Alpine: Inquiétude sur l'avenir du site historique de Renault Sport à Viry-Chatillon (Essonne)
information fournie par Boursorama avec AFP 09/02/2026 à 08:18

( GETTY IMAGES NORTH AMERICA / MARK THOMPSON )

L'avenir de l'usine historique Alpine de Renault Sport à Viry Chatillon (Essonne) est compromis, a déclaré dimanche le maire de la ville Jean-Marie Vilain (parti Les Centristes), dénonçant une "trahison" du groupe Renault qui s'était engagé à y relancer des activités malgré l'arrêt du développement d'un moteur de F1.

Dans un communiqué publié dimanche, l'élu, qui est aussi conseiller régional d'Ile-de-France, dit avoir appris avec "stupéfaction" que "Renault renonçait à ses engagements concernant le site Alpine, ce qu'il devrait annoncer lors d'un comité social d'entreprise le 12 février".
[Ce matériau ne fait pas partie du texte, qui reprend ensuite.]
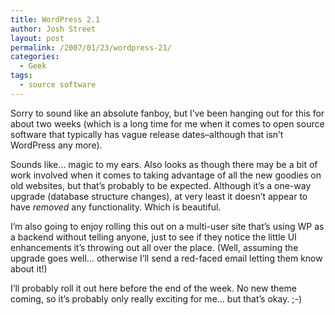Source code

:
 ```yaml
---
title: WordPress 2.1
author: Josh Street
layout: post
permalink: /2007/01/23/wordpress-21/
categories:
  - Geek
tags:
  - source software
---
```

Sorry to sound like an absolute fanboy, but I&#8217;ve been hanging out for this for about two weeks (which is a long time for me when it comes to open source software that typically has vague release dates&#8211;although that isn&#8217;t WordPress any more).

Sounds like&#8230; magic to my ears. Also looks as though there may be a bit of work involved when it comes to taking advantage of all the new goodies on old websites, but that&#8217;s probably to be expected. Although it&#8217;s a one-way upgrade (database structure changes), at very least it doesn&#8217;t appear to have *removed* any functionality. Which is beautiful.

I&#8217;m also going to enjoy rolling this out on a multi-user site that&#8217;s using WP as a backend without telling anyone, just to see if they notice the little UI enhancements it&#8217;s throwing out all over the place. (Well, assuming the upgrade goes well&#8230; otherwise I&#8217;ll send a red-faced email letting them know about it!)

I&#8217;ll probably roll it out here before the end of the week. No new theme coming, so it&#8217;s probably only really exciting for me&#8230; but that&#8217;s okay. ;-)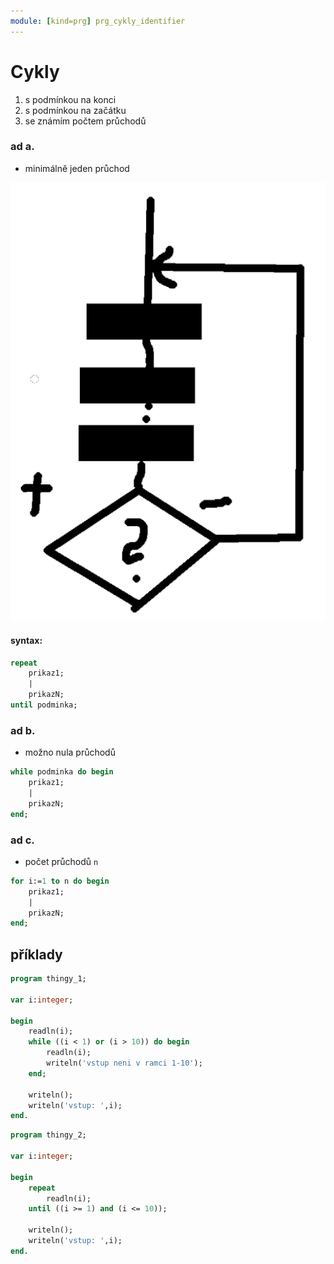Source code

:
 ```yaml
---
module: [kind=prg] prg_cykly_identifier
---
```

# Cykly
1. s podmínkou na konci
1. s podmínkou na začátku
1. se známím počtem průchodů

### ad a.
- minimálně jeden průchod

![a](na_konci.png)

#### syntax:
```pascal
repeat
    prikaz1;
    |
    prikazN;
until podminka;
```

### ad b.
- možno nula průchodů
```pascal
while podminka do begin
    prikaz1;
    |
    prikazN;
end;
```


### ad c.
- počet průchodů `n`
```pascal
for i:=1 to n do begin
    prikaz1;
    |
    prikazN;
end;
```


## příklady
```pascal
program thingy_1;

var i:integer;

begin
    readln(i);
    while ((i < 1) or (i > 10)) do begin
        readln(i);
        writeln('vstup neni v ramci 1-10');
    end;

    writeln();
    writeln('vstup: ',i);
end.
```

```pascal
program thingy_2;

var i:integer;

begin
    repeat
        readln(i);
    until ((i >= 1) and (i <= 10));

    writeln();
    writeln('vstup: ',i);
end.
```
Sur la base de discussions qu'il a eu avec un responsable du constructeur, l'élu affirme que le centre d'ingéniérie d'excellence promis par le constructeur après l'annonce de l'arrêt du développement d'un moteur de F1 en 2024, ne poursuivrait aucun des programmes sur lequel il s'était engagé, notamment le moteur à hydrogène.

"Ils nous ont roulés dans la farine, ils s'engagent sur quelque chose et se retirent, que Renault quitte la Formule 1, c'est un peu comme quand la France a arrêté le France ou le Concorde", a-t-il déploré auprès de l'AFP

Interrogée par l'AFP, une porte-parole d'Alpine n'a ni confirmé ni infirmé ces propos, mais a bien confirmé la tenue d'un CSE le 12 février, tout en précisant qu'aucun ordre du jour n'avait été rendu public.

"Les employés, inquiets, sentent que quelque chose tourne mal, malgré plusieurs victoires récentes remportées par Renault en endurance (WEC 2025) et au Rallye Paris-Dakar", a souligné M. Vilain.

"C'est une grosse déception pour le maire et l'enfant de Viry-Chatillon que je suis" a ajouté M. Vilain. "L'usine Renault Sport ou Alpine de Viry Chatillon a été créée par le pilote et constructeur de légende Amédée Gordini, c'est un site historique très important pour l'Essonne et pour le sport automobile", a-t-il ajouté. "Alain Prost était venu poser la première pierre de la nouvelle usine".

"Depuis l'abandon du moteur de F1, on se doute que c'est la fin du site, d'ailleurs beaucoup ont démissionné ou ont été recrutés par d'autres écuries", a pour sa part indiqué à l'AFP un représentant de la CGT Renault, qui n'avait pas encore été prévenu de la tenue d'un CSE.